# Exercise directions:
When you reach the line containing "- **Shebang**: This" in the entries below, start writing out each line exactly, and stop after the line containing "### Create and Run Script".

# Records for the exercise:

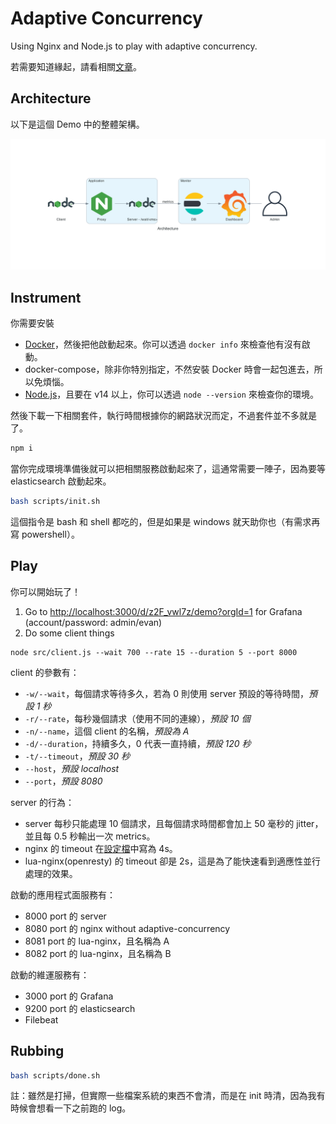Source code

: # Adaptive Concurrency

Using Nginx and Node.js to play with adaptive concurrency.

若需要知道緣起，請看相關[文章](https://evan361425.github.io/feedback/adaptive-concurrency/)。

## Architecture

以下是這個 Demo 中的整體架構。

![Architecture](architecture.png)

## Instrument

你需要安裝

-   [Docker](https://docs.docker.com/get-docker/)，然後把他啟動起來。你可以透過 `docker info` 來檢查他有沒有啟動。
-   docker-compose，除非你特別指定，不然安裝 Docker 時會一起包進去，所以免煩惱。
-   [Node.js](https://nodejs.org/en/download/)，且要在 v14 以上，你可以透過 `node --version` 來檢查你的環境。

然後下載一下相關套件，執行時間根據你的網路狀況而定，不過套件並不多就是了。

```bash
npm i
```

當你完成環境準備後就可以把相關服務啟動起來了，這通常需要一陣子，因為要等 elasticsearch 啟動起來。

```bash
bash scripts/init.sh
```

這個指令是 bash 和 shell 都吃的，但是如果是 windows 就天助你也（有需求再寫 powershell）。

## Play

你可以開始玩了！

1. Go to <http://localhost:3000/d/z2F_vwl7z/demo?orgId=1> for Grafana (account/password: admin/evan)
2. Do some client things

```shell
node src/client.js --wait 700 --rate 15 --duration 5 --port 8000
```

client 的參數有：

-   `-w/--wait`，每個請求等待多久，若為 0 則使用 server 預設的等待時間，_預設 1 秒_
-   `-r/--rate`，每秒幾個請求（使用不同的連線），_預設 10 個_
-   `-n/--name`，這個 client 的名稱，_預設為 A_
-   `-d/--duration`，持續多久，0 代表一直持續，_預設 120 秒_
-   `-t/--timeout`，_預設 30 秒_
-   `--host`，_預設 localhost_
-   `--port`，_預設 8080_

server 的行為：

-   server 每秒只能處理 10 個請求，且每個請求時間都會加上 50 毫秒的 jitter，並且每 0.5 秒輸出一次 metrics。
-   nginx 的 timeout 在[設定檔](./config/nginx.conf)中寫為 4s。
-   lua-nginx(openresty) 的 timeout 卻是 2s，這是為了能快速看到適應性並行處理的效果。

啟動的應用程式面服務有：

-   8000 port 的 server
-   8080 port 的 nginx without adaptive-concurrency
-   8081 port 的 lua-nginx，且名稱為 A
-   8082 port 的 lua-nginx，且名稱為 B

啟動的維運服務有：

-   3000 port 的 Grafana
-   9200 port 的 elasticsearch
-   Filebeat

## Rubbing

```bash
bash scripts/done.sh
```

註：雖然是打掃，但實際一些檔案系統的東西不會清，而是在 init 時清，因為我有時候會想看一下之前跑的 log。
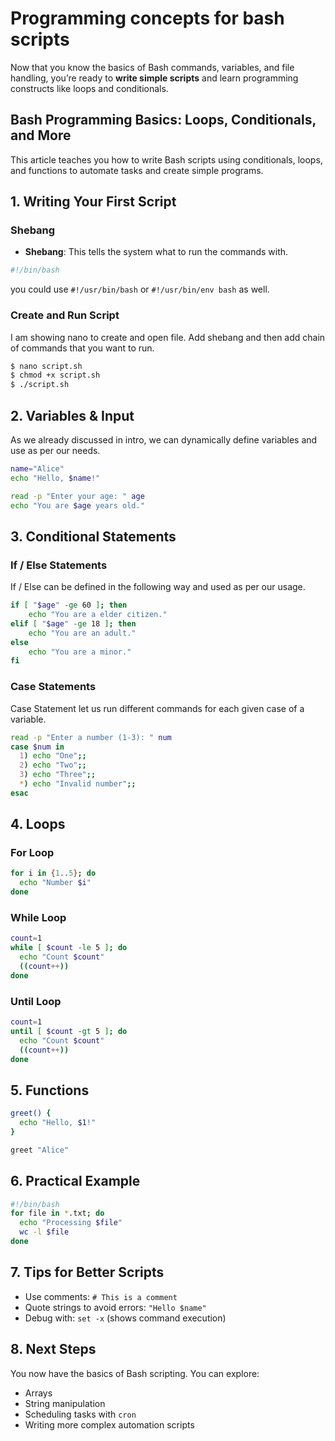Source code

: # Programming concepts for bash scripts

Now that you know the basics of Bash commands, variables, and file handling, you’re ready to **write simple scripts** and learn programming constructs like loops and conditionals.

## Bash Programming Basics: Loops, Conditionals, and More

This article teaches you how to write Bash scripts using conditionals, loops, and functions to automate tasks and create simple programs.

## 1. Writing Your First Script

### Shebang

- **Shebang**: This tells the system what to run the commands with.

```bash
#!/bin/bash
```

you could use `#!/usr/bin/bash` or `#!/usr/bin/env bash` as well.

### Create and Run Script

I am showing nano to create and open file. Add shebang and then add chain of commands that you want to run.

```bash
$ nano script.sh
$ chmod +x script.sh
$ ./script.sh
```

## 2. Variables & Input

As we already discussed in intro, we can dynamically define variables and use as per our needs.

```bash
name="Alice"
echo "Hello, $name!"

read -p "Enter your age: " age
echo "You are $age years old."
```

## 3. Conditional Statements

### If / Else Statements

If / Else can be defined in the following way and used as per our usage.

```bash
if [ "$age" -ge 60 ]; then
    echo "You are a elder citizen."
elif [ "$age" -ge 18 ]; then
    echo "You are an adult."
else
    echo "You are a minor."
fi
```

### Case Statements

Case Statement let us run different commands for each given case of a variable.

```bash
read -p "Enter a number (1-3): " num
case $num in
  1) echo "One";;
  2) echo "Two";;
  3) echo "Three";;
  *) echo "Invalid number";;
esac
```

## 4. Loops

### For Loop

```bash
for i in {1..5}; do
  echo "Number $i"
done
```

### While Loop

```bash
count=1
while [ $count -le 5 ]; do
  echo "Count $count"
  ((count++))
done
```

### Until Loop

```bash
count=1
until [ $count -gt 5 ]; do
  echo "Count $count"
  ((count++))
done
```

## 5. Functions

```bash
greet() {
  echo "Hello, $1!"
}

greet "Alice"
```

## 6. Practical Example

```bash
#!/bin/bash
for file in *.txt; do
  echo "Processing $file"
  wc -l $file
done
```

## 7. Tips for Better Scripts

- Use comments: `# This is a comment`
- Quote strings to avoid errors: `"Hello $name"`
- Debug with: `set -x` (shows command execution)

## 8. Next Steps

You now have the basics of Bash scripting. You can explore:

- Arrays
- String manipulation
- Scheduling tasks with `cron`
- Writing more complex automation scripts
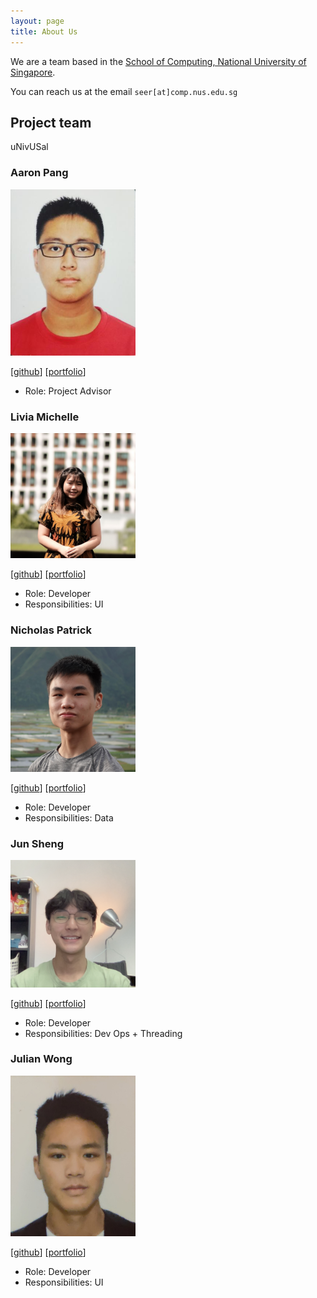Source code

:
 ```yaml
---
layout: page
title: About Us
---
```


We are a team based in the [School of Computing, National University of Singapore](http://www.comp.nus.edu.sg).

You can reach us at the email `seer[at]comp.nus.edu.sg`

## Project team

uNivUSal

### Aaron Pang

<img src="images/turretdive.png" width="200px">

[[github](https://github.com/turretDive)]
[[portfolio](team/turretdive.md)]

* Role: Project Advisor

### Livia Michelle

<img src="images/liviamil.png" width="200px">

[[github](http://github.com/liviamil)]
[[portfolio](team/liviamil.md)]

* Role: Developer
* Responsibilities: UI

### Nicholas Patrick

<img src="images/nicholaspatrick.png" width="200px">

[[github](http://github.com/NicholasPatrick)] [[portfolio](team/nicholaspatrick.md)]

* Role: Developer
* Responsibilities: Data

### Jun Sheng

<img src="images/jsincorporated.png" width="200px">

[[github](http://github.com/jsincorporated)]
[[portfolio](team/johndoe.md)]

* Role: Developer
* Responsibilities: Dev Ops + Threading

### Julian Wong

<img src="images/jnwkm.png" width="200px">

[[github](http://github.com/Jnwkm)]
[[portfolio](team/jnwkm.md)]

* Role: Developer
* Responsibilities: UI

---

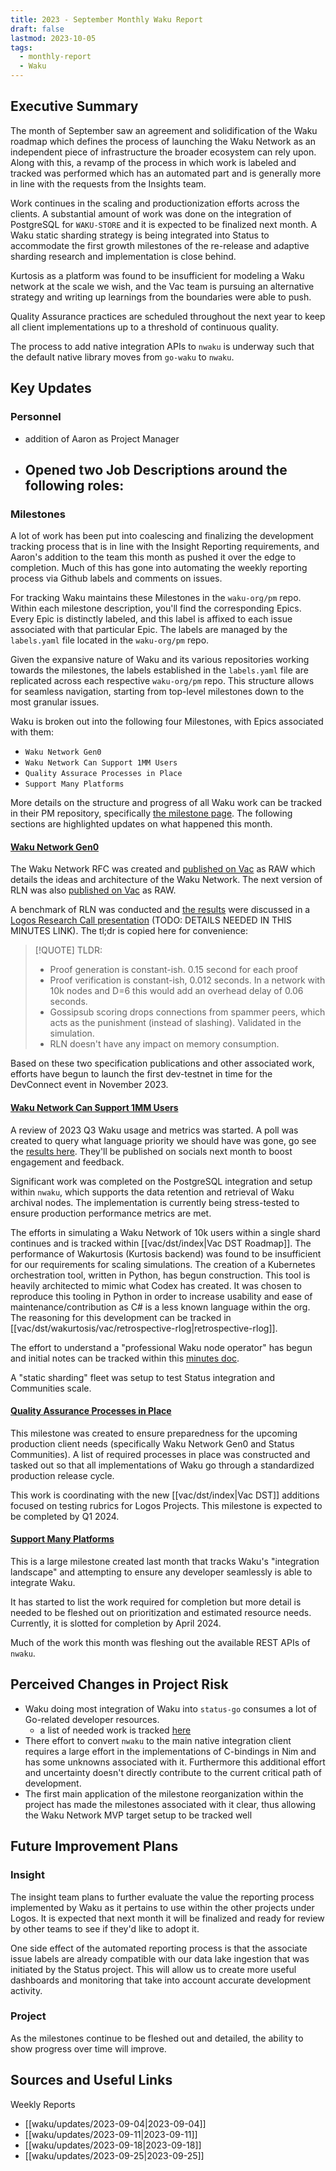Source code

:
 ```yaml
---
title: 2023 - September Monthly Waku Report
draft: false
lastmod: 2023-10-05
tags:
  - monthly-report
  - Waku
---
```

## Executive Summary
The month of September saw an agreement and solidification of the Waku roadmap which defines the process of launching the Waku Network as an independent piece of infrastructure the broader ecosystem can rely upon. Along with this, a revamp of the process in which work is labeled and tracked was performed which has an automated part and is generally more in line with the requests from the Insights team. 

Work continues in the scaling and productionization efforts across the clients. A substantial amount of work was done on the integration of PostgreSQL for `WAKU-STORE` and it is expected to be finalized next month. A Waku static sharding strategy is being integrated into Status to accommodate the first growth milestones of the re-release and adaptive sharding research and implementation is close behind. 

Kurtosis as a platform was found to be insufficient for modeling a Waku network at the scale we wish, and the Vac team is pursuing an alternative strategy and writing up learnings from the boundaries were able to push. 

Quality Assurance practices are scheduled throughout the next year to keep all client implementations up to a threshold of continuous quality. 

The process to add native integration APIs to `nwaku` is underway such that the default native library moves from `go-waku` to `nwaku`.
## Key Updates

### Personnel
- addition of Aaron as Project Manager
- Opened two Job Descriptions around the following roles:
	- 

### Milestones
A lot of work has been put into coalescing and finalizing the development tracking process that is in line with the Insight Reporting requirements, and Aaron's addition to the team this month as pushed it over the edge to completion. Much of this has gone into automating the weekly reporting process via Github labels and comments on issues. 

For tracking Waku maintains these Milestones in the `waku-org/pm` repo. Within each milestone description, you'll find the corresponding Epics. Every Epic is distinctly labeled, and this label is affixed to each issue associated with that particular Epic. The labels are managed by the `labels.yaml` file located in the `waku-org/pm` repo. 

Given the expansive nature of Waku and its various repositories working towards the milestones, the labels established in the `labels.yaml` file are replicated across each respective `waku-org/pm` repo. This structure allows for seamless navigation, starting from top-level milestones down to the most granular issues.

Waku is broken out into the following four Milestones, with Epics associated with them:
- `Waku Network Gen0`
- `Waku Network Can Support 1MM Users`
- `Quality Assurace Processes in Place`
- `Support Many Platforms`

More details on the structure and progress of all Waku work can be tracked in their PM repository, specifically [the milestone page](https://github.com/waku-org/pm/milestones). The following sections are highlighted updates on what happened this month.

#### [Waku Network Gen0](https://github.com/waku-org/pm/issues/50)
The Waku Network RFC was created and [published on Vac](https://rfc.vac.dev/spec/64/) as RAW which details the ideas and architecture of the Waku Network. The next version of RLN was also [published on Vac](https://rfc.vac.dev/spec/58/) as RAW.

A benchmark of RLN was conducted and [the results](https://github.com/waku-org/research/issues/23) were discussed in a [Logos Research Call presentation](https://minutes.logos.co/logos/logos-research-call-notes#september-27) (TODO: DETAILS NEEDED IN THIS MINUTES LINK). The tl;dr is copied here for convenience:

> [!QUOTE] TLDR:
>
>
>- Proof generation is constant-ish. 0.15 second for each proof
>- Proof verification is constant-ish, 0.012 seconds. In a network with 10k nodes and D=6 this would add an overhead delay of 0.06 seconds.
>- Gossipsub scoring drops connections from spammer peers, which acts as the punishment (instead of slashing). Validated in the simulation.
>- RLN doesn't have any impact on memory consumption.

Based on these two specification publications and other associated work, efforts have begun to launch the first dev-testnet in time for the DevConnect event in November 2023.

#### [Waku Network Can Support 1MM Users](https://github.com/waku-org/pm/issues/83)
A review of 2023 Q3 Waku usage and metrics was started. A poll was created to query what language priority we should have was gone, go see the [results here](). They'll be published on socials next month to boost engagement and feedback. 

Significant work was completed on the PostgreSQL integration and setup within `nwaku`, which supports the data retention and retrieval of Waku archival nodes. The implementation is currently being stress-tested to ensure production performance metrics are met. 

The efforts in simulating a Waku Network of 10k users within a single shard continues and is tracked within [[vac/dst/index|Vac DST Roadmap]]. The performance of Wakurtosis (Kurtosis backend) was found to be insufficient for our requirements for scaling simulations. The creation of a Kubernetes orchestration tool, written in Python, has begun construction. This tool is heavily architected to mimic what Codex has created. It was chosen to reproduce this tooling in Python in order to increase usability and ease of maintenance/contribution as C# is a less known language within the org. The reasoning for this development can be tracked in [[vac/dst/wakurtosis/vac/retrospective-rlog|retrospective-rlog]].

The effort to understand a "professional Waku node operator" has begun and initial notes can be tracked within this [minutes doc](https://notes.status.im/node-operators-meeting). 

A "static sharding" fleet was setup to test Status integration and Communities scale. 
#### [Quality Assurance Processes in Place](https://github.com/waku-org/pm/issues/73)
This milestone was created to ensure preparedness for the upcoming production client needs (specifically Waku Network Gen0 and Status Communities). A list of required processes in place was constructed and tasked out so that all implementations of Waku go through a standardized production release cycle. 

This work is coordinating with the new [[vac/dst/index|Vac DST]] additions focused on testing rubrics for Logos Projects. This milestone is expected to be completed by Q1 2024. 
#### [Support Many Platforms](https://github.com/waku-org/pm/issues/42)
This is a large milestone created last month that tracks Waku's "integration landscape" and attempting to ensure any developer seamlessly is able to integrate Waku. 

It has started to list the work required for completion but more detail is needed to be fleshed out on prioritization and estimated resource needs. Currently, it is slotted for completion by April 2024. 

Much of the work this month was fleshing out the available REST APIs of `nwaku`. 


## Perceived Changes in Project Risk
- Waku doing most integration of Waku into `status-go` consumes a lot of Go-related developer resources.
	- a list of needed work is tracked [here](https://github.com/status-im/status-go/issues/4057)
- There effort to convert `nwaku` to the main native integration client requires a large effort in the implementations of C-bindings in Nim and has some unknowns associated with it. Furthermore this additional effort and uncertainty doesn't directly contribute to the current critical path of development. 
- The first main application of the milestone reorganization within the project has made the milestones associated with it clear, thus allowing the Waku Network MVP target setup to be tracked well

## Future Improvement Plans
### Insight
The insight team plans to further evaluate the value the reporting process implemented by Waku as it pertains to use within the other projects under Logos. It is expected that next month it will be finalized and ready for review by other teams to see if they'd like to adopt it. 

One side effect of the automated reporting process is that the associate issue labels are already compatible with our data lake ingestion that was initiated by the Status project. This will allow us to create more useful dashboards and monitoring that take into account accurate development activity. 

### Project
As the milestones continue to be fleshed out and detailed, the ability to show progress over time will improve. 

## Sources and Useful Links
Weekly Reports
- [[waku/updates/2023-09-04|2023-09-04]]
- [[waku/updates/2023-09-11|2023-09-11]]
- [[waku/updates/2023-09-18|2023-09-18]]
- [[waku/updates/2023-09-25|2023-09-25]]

# Solved exercise:
- **Shebang**: This tells the system what to run the commands with.

```bash
#!/bin/bash
```

you could use `#!/usr/bin/bash` or `#!/usr/bin/env bash` as well.

### Create and Run Script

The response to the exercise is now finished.